**EXERCISE OBJECTIVE**
Reproduce nothing but the lines from the start of the material through the line that includes "## 1.3 my installed apps", both ends included, and omit every picture.

━━━

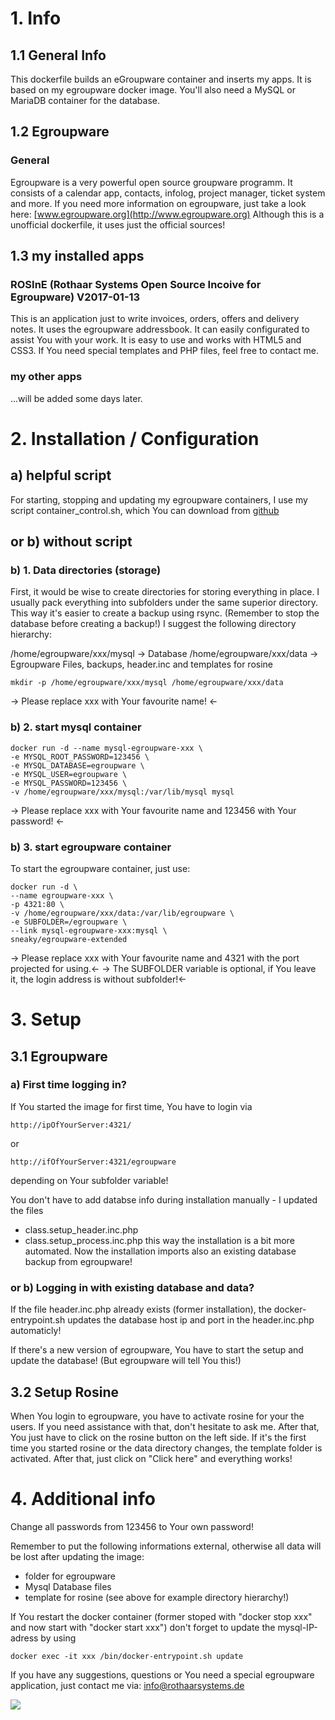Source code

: # 1. Info
## 1.1 General Info

This dockerfile builds an eGroupware container and inserts my apps. It is based on my egroupware docker image.
You'll also need a MySQL or MariaDB container for the database.

## 1.2 Egroupware
### General
Egroupware is a very powerful open source groupware programm. It consists of a calendar app, contacts, infolog, project manager, ticket system and more.
If you need more information on egroupware, just take a look here: [www.egroupware.org](http://www.egroupware.org)
Although this is a unofficial dockerfile, it uses just the official sources! 


## 1.3 my installed apps
### ROSInE (Rothaar Systems Open Source Incoive for Egroupware) V2017-01-13

This is an application just to write invoices, orders, offers and delivery notes. It uses the egroupware addressbook.
It can easily configurated to assist You with your work. It is easy to use and works with HTML5 and CSS3. If You need special templates and PHP files, feel free to contact me.

### my other apps
...will be added some days later.

# 2. Installation / Configuration
## a) helpful script 
For starting, stopping and updating my egroupware containers, I use my script container_control.sh, which You can download from 
[github](https://github.com/sneakyx/egroupwareserver_extended/blob/master/assets/container_control.sh)

## or b) without script

### b) 1. Data directories (storage)
First, it would be wise to create directories for storing everything in place. I usually pack everything into subfolders under the same superior directory. This way it's easier to create a backup using rsync. (Remember to stop the database before creating a backup!)
I suggest the following directory hierarchy:

/home/egroupware/xxx/mysql  	-> Database
/home/egroupware/xxx/data  	-> Egroupware Files, backups, header.inc and templates for rosine

	mkdir -p /home/egroupware/xxx/mysql /home/egroupware/xxx/data
-> Please replace xxx with Your favourite name! <-

### b) 2. start mysql container

	docker run -d --name mysql-egroupware-xxx \
	-e MYSQL_ROOT_PASSWORD=123456 \
	-e MYSQL_DATABASE=egroupware \
	-e MYSQL_USER=egroupware \
	-e MYSQL_PASSWORD=123456 \
	-v /home/egroupware/xxx/mysql:/var/lib/mysql mysql
	
-> Please replace xxx with Your favourite name and 123456 with Your password! <-

### b) 3. start egroupware container
To start the egroupware container, just use:

	docker run -d \
	--name egroupware-xxx \
	-p 4321:80 \
	-v /home/egroupware/xxx/data:/var/lib/egroupware \
	-e SUBFOLDER=/egroupware \
	--link mysql-egroupware-xxx:mysql \
	sneaky/egroupware-extended	

-> Please replace xxx with Your favourite name and 4321 with the port projected for using.<-
-> The SUBFOLDER variable is optional, if You leave it, the login address is without subfolder!<-

# 3. Setup 
## 3.1 Egroupware
### a) First time logging in?
If You started the image for first time, You have to login via
	
	http://ipOfYourServer:4321/
or

	http://ifOfYourServer:4321/egroupware

depending on Your subfolder variable!

You don't have to add databse info during installation manually - I updated the files 
- class.setup_header.inc.php
- class.setup_process.inc.php
this way the installation is a bit more automated.
Now the installation imports also an existing database backup from egroupware!    
   
### or b) Logging in with existing database and data? 

If the file header.inc.php already exists (former installation), the docker-entrypoint.sh updates the database host ip and port in the header.inc.php automaticly!
 
If there's a new version of egroupware, You have to start the setup and update the database! (But egroupware will tell You this!) 

## 3.2 Setup Rosine
When You login to egroupware, you have to activate rosine for your the users. If you need assistance with that, don't hesitate to ask me.
After that, You just have to click on the rosine button on the left side. If it's the first time you started rosine or the data directory changes, the template folder is activated. After that, just click on "Click here"  and everything works! 

# 4. Additional info
Change all passwords from 123456 to Your own password! 

Remember to put the following informations external, otherwise all data will be lost after updating the image:
- folder for egroupware
- Mysql Database files
- template for rosine
(see above for example directory hierarchy!)

If You restart the docker container (former stoped with "docker stop xxx" and now start with "docker start xxx") don't forget to update the mysql-IP-adress by using

	docker exec -it xxx /bin/docker-entrypoint.sh update


If you have any suggestions, questions or You need a special egroupware application, just contact me via: info@rothaarsystems.de

[![](https://images.microbadger.com/badges/image/sneaky/egroupware-extended.svg)](http://microbadger.com/images/sneaky/egroupware-extended "Get your own image badge on microbadger.com")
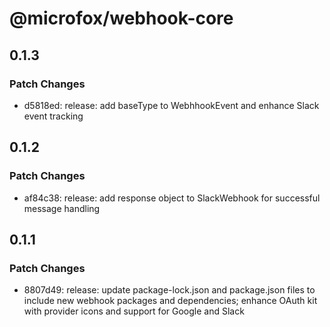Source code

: # @microfox/webhook-core

## 0.1.3

### Patch Changes

- d5818ed: release: add baseType to WebhhookEvent and enhance Slack event tracking

## 0.1.2

### Patch Changes

- af84c38: release: add response object to SlackWebhook for successful message handling

## 0.1.1

### Patch Changes

- 8807d49: release: update package-lock.json and package.json files to include new webhook packages and dependencies; enhance OAuth kit with provider icons and support for Google and Slack
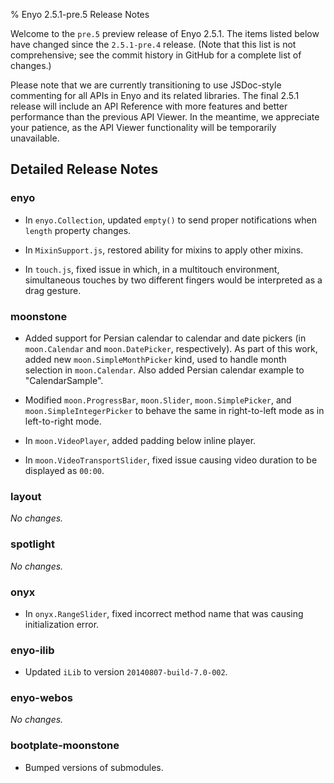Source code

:﻿% Enyo 2.5.1-pre.5 Release Notes

Welcome to the `pre.5` preview release of Enyo 2.5.1.  The items listed below
have changed since the `2.5.1-pre.4` release.  (Note that this list is not
comprehensive; see the commit history in GitHub for a complete list of changes.)

Please note that we are currently transitioning to use JSDoc-style commenting
for all APIs in Enyo and its related libraries.  The final 2.5.1 release will
include an API Reference with more features and better performance than the
previous API Viewer.  In the meantime, we appreciate your patience, as the API
Viewer functionality will be temporarily unavailable.

## Detailed Release Notes

### enyo

* In `enyo.Collection`, updated `empty()` to send proper notifications when
    `length` property changes.

* In `MixinSupport.js`, restored ability for mixins to apply other mixins.

* In `touch.js`, fixed issue in which, in a multitouch environment, simultaneous
    touches by two different fingers would be interpreted as a drag gesture.

### moonstone

* Added support for Persian calendar to calendar and date pickers (in
    `moon.Calendar` and `moon.DatePicker`, respectively). As part of this work,
    added new `moon.SimpleMonthPicker` kind, used to handle month selection in
    `moon.Calendar`.  Also added Persian calendar example to "CalendarSample".

* Modified `moon.ProgressBar`, `moon.Slider`, `moon.SimplePicker`, and
    `moon.SimpleIntegerPicker` to behave the same in right-to-left mode as in
    left-to-right mode.

* In `moon.VideoPlayer`, added padding below inline player.

* In `moon.VideoTransportSlider`, fixed issue causing video duration to be
    displayed as `00:00`.

### layout

_No changes._

### spotlight

_No changes._

### onyx

* In `onyx.RangeSlider`, fixed incorrect method name that was causing
    initialization error.

### enyo-ilib

* Updated `iLib` to version `20140807-build-7.0-002`.

### enyo-webos

_No changes._

### bootplate-moonstone

* Bumped versions of submodules.
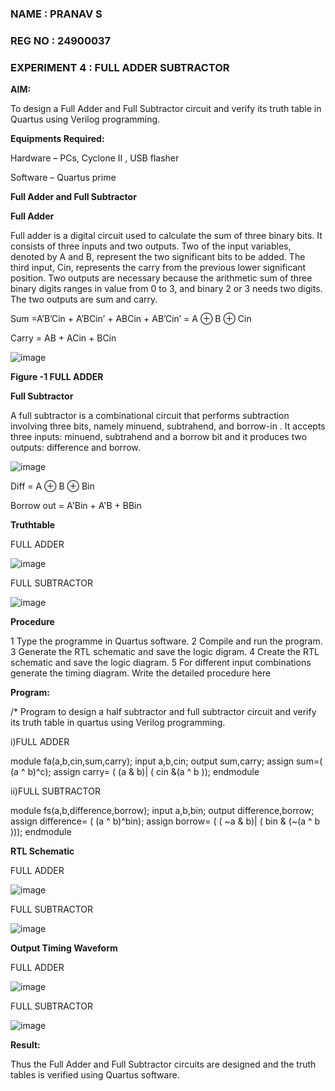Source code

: ### NAME : PRANAV S
### REG NO : 24900037
### EXPERIMENT 4 : FULL ADDER SUBTRACTOR



**AIM:**

To design a Full Adder and Full Subtractor circuit and verify its truth table in Quartus using Verilog programming.

**Equipments Required:**

Hardware – PCs, Cyclone II , USB flasher

Software – Quartus prime

**Full Adder and Full Subtractor**

**Full Adder**

Full adder is a digital circuit used to calculate the sum of three binary bits. It consists of three inputs and two outputs. Two of the input variables, denoted by A and B, represent the two significant bits to be added. The third input, Cin, represents the carry from the previous lower significant position. Two outputs are necessary because the arithmetic sum of three binary digits ranges in value from 0 to 3, and binary 2 or 3 needs two digits. The two outputs are sum and carry.

Sum =A’B’Cin + A’BCin’ + ABCin + AB’Cin’ = A ⊕ B ⊕ Cin 

Carry = AB + ACin + BCin

![image](https://github.com/naavaneetha/FULL_ADDER_SUBTRACTOR/assets/154305477/0f30ba51-5ffb-4198-845f-18e054f675e7)

**Figure -1 FULL ADDER**

**Full Subtractor**

A full subtractor is a combinational circuit that performs subtraction involving three bits, namely minuend, subtrahend, and borrow-in . It accepts three inputs: minuend, subtrahend and a borrow bit and it produces two outputs: difference and borrow.

![image](https://github.com/naavaneetha/FULL_ADDER_SUBTRACTOR/assets/154305477/02b24f51-ab51-4304-9ad6-7b81ffc1ead5)

Diff = A ⊕ B ⊕ Bin 

Borrow out = A'Bin + A'B + BBin

**Truthtable**

FULL ADDER

![image](https://github.com/user-attachments/assets/e82d0bf9-0477-4312-b745-c9a3c2dd71d4)

FULL SUBTRACTOR

![image](https://github.com/user-attachments/assets/4f97133b-ddc5-4612-8478-49d36082c86b)

**Procedure**

1 Type the programme in Quartus software.
2 Compile and run the program.
3 Generate the RTL schematic and save the logic digram.
4 Create the RTL schematic and save the logic diagram.
5 For different input combinations generate the timing diagram.
Write the detailed procedure here

**Program:**

/* Program to design a half subtractor and full subtractor circuit and verify its truth table in quartus using Verilog programming. 

i)FULL ADDER

module fa(a,b,cin,sum,carry);
input a,b,cin;
output sum,carry;
assign sum=( (a ^ b)^c);
assign carry= ( (a & b)| ( cin &(a ^ b ));
endmodule

ii)FULL SUBTRACTOR

module fs(a,b,difference,borrow);
input a,b,bin;
output difference,borrow;
assign difference= ( (a ^ b)^bin);
assign borrow= ( ( ~a & b)| ( bin & (~(a ^ b )));
endmodule


**RTL Schematic**

FULL ADDER

![image](https://github.com/user-attachments/assets/c815a272-c971-4849-bb4e-72c3965e71d5)

FULL SUBTRACTOR

![image](https://github.com/user-attachments/assets/ad6ed2e0-0769-4cd4-837e-1e10a3fc4380)


**Output Timing Waveform**

FULL ADDER 

![image](https://github.com/user-attachments/assets/0fbfbf9c-258f-487c-a971-f5042c01b951)

FULL SUBTRACTOR

![image](https://github.com/user-attachments/assets/87a9ec52-6364-45d4-9c38-973ddc6a952f)

**Result:**

Thus the Full Adder and Full Subtractor circuits are designed and the truth tables is verified using Quartus software.



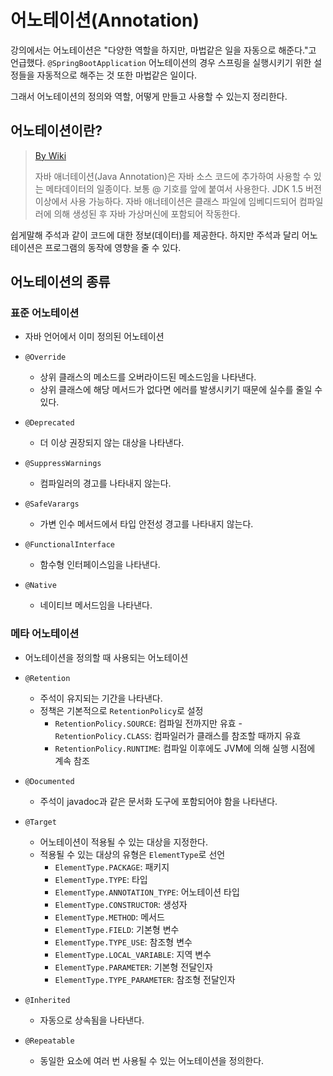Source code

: # 어노테이션(Annotation)

강의에서는 어노테이션은 "다양한 역할을 하지만, 마법같은 일을 자동으로 해준다."고 언급했다.
`@SpringBootApplication` 어노테이션의 경우 스프링을 실행시키기 위한 설정들을 자동적으로 해주는 것 또한 마법같은 일이다.

그래서 어노테이션의 정의와 역할, 어떻게 만들고 사용할 수 있는지 정리한다.

## 어노테이션이란?

> [By Wiki](https://ko.wikipedia.org/wiki/%EC%9E%90%EB%B0%94_%EC%95%A0%EB%84%88%ED%85%8C%EC%9D%B4%EC%85%98)
>
> 자바 애너테이션(Java Annotation)은 자바 소스 코드에 추가하여 사용할 수 있는 메타데이터의 일종이다.
> 보통 @ 기호를 앞에 붙여서 사용한다.
> JDK 1.5 버전 이상에서 사용 가능하다.
> 자바 애너테이션은 클래스 파일에 임베디드되어 컴파일러에 의해 생성된 후 자바 가상머신에 포함되어 작동한다.

쉽게말해 주석과 같이 코드에 대한 정보(데이터)를 제공한다.
하지만 주석과 달리 어노테이션은 프로그램의 동작에 영향을 줄 수 있다.

## 어노테이션의 종류

### 표준 어노테이션

- 자바 언어에서 이미 정의된 어노테이션


- `@Override`
    - 상위 클래스의 메소드를 오버라이드된 메소드임을 나타낸다.
    - 상위 클래스에 해당 메서드가 없다면 에러를 발생시키기 때문에 실수를 줄일 수 있다.

- `@Deprecated`
    - 더 이상 권장되지 않는 대상을 나타낸다.

- `@SuppressWarnings`
    - 컴파일러의 경고를 나타내지 않는다.

- `@SafeVarargs`
    - 가변 인수 메서드에서 타입 안전성 경고를 나타내지 않는다.

- `@FunctionalInterface`
    - 함수형 인터페이스임을 나타낸다.

- `@Native`
    - 네이티브 메서드임을 나타낸다.

### 메타 어노테이션

- 어노테이션을 정의할 때 사용되는 어노테이션


- `@Retention`
    - 주석이 유지되는 기간을 나타낸다.
    - 정책은 기본적으로 `RetentionPolicy`로 설정
        - `RetentionPolicy.SOURCE`: 컴파일 전까지만 유효 - `RetentionPolicy.CLASS`: 컴파일러가 클래스를 참조할 때까지 유효
        - `RetentionPolicy.RUNTIME`: 컴파일 이후에도 JVM에 의해 실행 시점에 계속 참조

- `@Documented`
    - 주석이 javadoc과 같은 문서화 도구에 포함되어야 함을 나타낸다.

- `@Target`
    - 어노테이션이 적용될 수 있는 대상을 지정한다.
    - 적용될 수 있는 대상의 유형은 `ElementType`로 선언
        - `ElementType.PACKAGE`: 패키지
        - `ElementType.TYPE`: 타입
        - `ElementType.ANNOTATION_TYPE`: 어노테이션 타입
        - `ElementType.CONSTRUCTOR`: 생성자
        - `ElementType.METHOD`: 메서드
        - `ElementType.FIELD`: 기본형 변수
        - `ElementType.TYPE_USE`: 참조형 변수
        - `ElementType.LOCAL_VARIABLE`: 지역 변수
        - `ElementType.PARAMETER`: 기본형 전달인자
        - `ElementType.TYPE_PARAMETER`: 참조형 전달인자

- `@Inherited`
    - 자동으로 상속됨을 나타낸다.

- `@Repeatable`
    - 동일한 요소에 여러 번 사용될 수 있는 어노테이션을 정의한다.
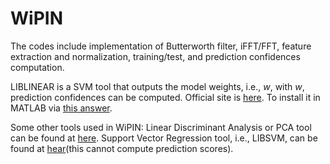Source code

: # WiPIN

The codes include implementation of Butterworth filter, iFFT/FFT, feature extraction and normalization, training/test, and prediction confidences computation.

LIBLINEAR is a SVM tool that outputs the model weights, i.e., *w*, with *w*, prediction confidences can be computed.
Official site is [here](https://www.csie.ntu.edu.tw/~cjlin/liblinear/). To install it in MATLAB via [this answer](https://stackoverflow.com/a/15559516).


Some other tools used in WiPIN:
Linear Discriminant Analysis or PCA tool can be found at [here](https://lvdmaaten.github.io/drtoolbox/).
Support Vector Regression tool, i.e., LIBSVM, can be found at [hear](https://www.csie.ntu.edu.tw/~cjlin/libsvm/)(this cannot compute prediction scores).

━━━

**RESULT FOR THIS EXERCISE**
Source code

: # 1. Info
## 1.1 General Info

This dockerfile builds an eGroupware container and inserts my apps. It is based on my egroupware docker image.
You'll also need a MySQL or MariaDB container for the database.

## 1.2 Egroupware
### General
Egroupware is a very powerful open source groupware programm. It consists of a calendar app, contacts, infolog, project manager, ticket system and more.
If you need more information on egroupware, just take a look here: [www.egroupware.org](http://www.egroupware.org)
Although this is a unofficial dockerfile, it uses just the official sources! 


## 1.3 my installed apps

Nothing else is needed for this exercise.